Tokenmaxxingとは、単にAPIを乱れ撃ちして予算を溶かし、無駄にトークンを消費することではない。得られるSignal(信号・価値)を最大化するために、戦略的かつ暴力的にトークンを投入することである。一つのソースに満足せず、20の異なるソースを取得して矛盾点を検証させ、より現実に即した包括的な出力を得る。人間が手作業で行うにはコストが見合わない「徹底的な網羅と深掘り」を、計算資源の投入によって解決する。これがTokenmaxxingの本質である。

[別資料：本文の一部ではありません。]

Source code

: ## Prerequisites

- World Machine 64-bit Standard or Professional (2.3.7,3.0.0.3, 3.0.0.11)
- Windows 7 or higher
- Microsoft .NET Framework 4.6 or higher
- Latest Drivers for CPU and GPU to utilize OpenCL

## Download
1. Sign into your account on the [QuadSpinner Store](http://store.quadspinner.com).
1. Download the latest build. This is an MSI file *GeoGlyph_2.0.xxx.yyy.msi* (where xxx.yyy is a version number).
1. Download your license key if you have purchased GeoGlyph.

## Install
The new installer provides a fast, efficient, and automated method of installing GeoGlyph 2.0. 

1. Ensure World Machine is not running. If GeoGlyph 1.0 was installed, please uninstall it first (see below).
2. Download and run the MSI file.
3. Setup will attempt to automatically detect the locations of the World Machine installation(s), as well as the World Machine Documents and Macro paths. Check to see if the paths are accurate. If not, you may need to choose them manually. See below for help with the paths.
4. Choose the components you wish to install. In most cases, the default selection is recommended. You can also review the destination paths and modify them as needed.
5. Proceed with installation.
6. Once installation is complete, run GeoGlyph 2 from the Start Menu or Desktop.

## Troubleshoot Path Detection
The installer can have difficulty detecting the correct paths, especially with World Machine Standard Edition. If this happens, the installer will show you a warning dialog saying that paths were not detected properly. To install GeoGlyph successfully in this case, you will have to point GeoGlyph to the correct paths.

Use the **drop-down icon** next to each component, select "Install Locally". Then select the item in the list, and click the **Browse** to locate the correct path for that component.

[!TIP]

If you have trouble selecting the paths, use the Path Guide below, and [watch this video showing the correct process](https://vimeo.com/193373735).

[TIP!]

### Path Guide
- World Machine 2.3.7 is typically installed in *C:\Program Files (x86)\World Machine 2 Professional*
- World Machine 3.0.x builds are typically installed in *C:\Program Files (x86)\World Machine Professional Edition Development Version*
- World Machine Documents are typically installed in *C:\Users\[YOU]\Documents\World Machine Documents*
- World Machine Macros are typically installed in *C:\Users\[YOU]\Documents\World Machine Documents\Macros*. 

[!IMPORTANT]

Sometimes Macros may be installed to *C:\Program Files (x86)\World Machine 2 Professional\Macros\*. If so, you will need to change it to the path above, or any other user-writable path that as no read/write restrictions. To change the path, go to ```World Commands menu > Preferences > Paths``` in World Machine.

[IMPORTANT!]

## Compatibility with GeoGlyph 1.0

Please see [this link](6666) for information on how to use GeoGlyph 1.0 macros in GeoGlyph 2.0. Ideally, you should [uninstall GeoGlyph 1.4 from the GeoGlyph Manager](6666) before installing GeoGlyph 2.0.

gstackと「Conductor Pattern」がもたらす分業制
Tanの開発手法のもう一つの核心は、GitHub上で公開されている彼のリポジトリ「gstack」に見ることができる。
多くの開発者が万能な一つのAIモデル(omni-bot)にすべてのタスクを丸投げしようとして失敗する中、TanはAIエージェントに明確なロール(役割)を与えた。gstackのアーキテクチャには、CEO、デザイナー、Developer Experience担当など、特化したプロンプトを持つ複数のエージェントが存在する。
これを支えるのが、彼自身のワークフローである「Conductor Pattern」だ。複数のAIコーディングセッションを並列で立ち上げ、Tan自身はさながらオーケストラの指揮者(Conductor)としてそれらを統括する。あるエージェントが機能を実装している間に、別のエージェントにバグを修正させ、さらに別のエージェントにアーキテクチャのレビューをさせる。これにより、従来の人間によるシーケンシャルな開発では不可能な、かつての自身の400倍とも称されるコード産出量を実現しているのである。

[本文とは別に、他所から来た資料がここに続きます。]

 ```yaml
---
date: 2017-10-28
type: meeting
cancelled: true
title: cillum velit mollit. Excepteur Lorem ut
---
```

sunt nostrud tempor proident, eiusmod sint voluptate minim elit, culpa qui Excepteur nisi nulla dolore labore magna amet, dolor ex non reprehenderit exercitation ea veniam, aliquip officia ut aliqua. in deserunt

しかし、生成されるコードが常に完璧なわけではない。Tan自身も、AIが生成したコードをそのままユーザーに提供することの危険性に言及している。80%のユースケースでは動作しても、エッジケースに触れた瞬間に崩壊するような脆いシステムを量産しないためには、テストの徹底が不可欠となる。彼はAIを用いて80〜90%のテストカバレッジを確保し、自動化されたブラウザテストを組み込むことで、この品質保証の問題をクリアしている。開発者の仕事は「コードを書くこと」から、「AIが書いたコードの品質を担保し、全体を統合すること」へと明確にシフトしているのだ。
Personal AIの到来と、決定的な問い
一連のプロセスを通じて浮かび上がるのは、AIが単なる開発補助ツールを越え、個人の能力を極限まで拡張する存在になりつつあるという事実だ。Tanは現在のAI革命を、かつてのパーソナルコンピュータ革命になぞらえている。
かつてHomebrew Computer Clubの面々が木箱に基板を打ち付けてApple Iを作ったように、現在のAI開発も、泥臭くプロンプトを書き、エージェントの挙動を制御する「手探りの熱狂」に包まれている。
ここでTanが投げかける「決定的な問い」がある。「あなたが自分自身のツールをコントロールするのか、それともツールがあなたをコントロールするのか?」
企業によって隠蔽されたブラックボックスなアルゴリズム(例えば、誰の利益になるかもわからないSNSのフィード)に依存するのではなく、自分自身のニーズに基づいてプロンプトを設計し、データを管理し、AIの挙動を完全に掌握すること。Personal AIの真の価値は、その主体性にある。
Claude Codeのような最新のAIツールは、Tanの言葉を借りれば「フェラーリ」である。アクセルを踏み込めば信じられない速度でタスクを処理してくれるが、いざ道端でエンストを起こせば、自らボンネットを開けてレンチで修理するメカニックとしての能力が要求される。AIが生成した出力を盲信せず、人間としての「Taste(センス)」と技術的な理解をもってシステムを導くことができる者だけが、この強大なツールを乗りこなすことができる。
Garry Tanの極端とも言えるTokenmaxxing戦略と開発ワークフローは、来るべきAIネイティブな開発の標準となる可能性が高い。我々は今、人間と機械の知性がかつてない形で協働する時代の入り口に立っている。「What a time to be alive(なんて生きるに値する時代だろう)」。彼のこの言葉は、技術の最前線で泥臭く格闘するすべてのビルダーに対する、最高の賛辞であると言えよう。